Le Roussillon possède une identité résolument catalane, héritée de sa proximité avec la Catalogne, et ses vins sont tout aussi singuliers, notamment grâce à ses célèbres Vins Doux Naturels (ou VDN pour les intimes), ces vins fortifiés naturellement sucrés. Ils mériteraient d’ailleurs un article à part entière.
Routes romaines et traditions monastiques
Comme la plupart des régions viticoles françaises, l'histoire de la scène viticole du Languedoc-Roussillon a des racines très anciennes avec nos amis les Grecs en passant par les Étrusques, et bien sûr les Romains. Grâce à la Via Domitia (une route romaine de 780 km qui traversait le sud de la France), les vins de la région voyageaient déjà à travers tout l’Empire romain.
Mais en l’an 92, un empereur romain d’humeur capricieuse décida de protéger les vins italiens en interdisant la production dans la région, alors connue sous le nom de « Narbonnaise », et ordonna… d’arracher les vignes. Rien que ça.

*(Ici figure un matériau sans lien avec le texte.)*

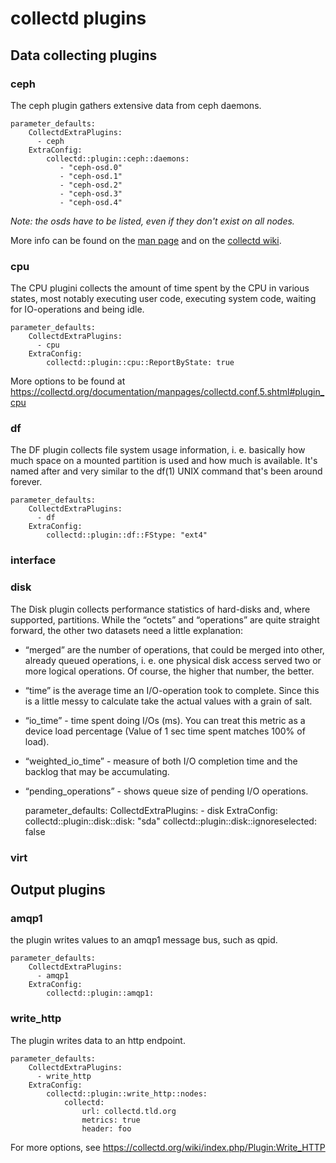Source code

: # collectd plugins

## Data collecting plugins

### ceph

The ceph plugin gathers extensive data from ceph daemons.

    parameter_defaults:
        CollectdExtraPlugins:
          - ceph
        ExtraConfig:
            collectd::plugin::ceph::daemons:
               - "ceph-osd.0"
               - "ceph-osd.1"
               - "ceph-osd.2"
               - "ceph-osd.3"
               - "ceph-osd.4"

*Note: the osds have to be listed, even if they don't exist on all nodes.*

More info can be found on the 
[man page](https://collectd.org/documentation/manpages/collectd.conf.5.shtml#plugin_ceph) 
and on the [collectd wiki](https://collectd.org/wiki/index.php/Plugin:Ceph).

### cpu

The CPU plugini collects the amount of time spent by the CPU in various
states, most notably executing user code, executing system code, waiting
for IO-operations and being idle.

    parameter_defaults:
        CollectdExtraPlugins:
          - cpu
        ExtraConfig:
            collectd::plugin::cpu::ReportByState: true

More options to be found at https://collectd.org/documentation/manpages/collectd.conf.5.shtml#plugin_cpu

### df

The DF plugin collects file system usage information, i. e. basically 
how much space on a mounted partition is used and how much is available. 
It's named after and very similar to the df(1) UNIX command that's been around 
forever. 

    parameter_defaults:
        CollectdExtraPlugins:
          - df
        ExtraConfig:
            collectd::plugin::df::FStype: "ext4"

### interface

### disk

The Disk plugin collects performance statistics of hard-disks and, where 
supported, partitions. While the “octets” and “operations” are quite straight 
forward, the other two datasets need a little explanation:

* “merged” are the number of operations, that could be merged into other,
   already queued operations, i. e. one physical disk access served two 
   or more logical operations. Of course, the higher that number, the better.

* “time” is the average time an I/O-operation took to complete. Since this is
  a little messy to calculate take the actual values with a grain of salt.

* “io_time” - time spent doing I/Os (ms). You can treat this metric as a 
   device load percentage (Value of 1 sec time spent matches 100% of load).

* “weighted_io_time” - measure of both I/O completion time and the backlog 
   that may be accumulating.
* “pending_operations” - shows queue size of pending I/O operations.


    parameter_defaults:
        CollectdExtraPlugins:
          - disk
        ExtraConfig:
            collectd::plugin::disk::disk: "sda"
            collectd::plugin::disk::ignoreselected: false

### virt

## Output plugins

### amqp1

the plugin writes values to an amqp1 message bus, such as qpid.

    parameter_defaults:
        CollectdExtraPlugins:
          - amqp1
        ExtraConfig:
            collectd::plugin::amqp1:

### write_http

The plugin writes data to an http endpoint.

    parameter_defaults:
        CollectdExtraPlugins:
          - write_http
        ExtraConfig:
            collectd::plugin::write_http::nodes:
                collectd:
                    url: collectd.tld.org
                    metrics: true
                    header: foo

For more options, see https://collectd.org/wiki/index.php/Plugin:Write_HTTP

Heureusement, l’Église a repris le flambeau au Moyen Âge : les moines et les abbayes ont perpétué la tradition viticole, faisant du vin un élément essentiel du patrimoine local. En plus de l’anecdote savoureuse sur la Blanquette de Limoux, on dit aussi que le Languedoc est le berceau des vins fortifiés. Cela, on le doit en grande partie à Arnaud de Villeneuve, médecin et théologien à l’Université de Montpellier, qui, vers la fin du XIIIe siècle, aurait perfectionné l’art de fortifier le vin.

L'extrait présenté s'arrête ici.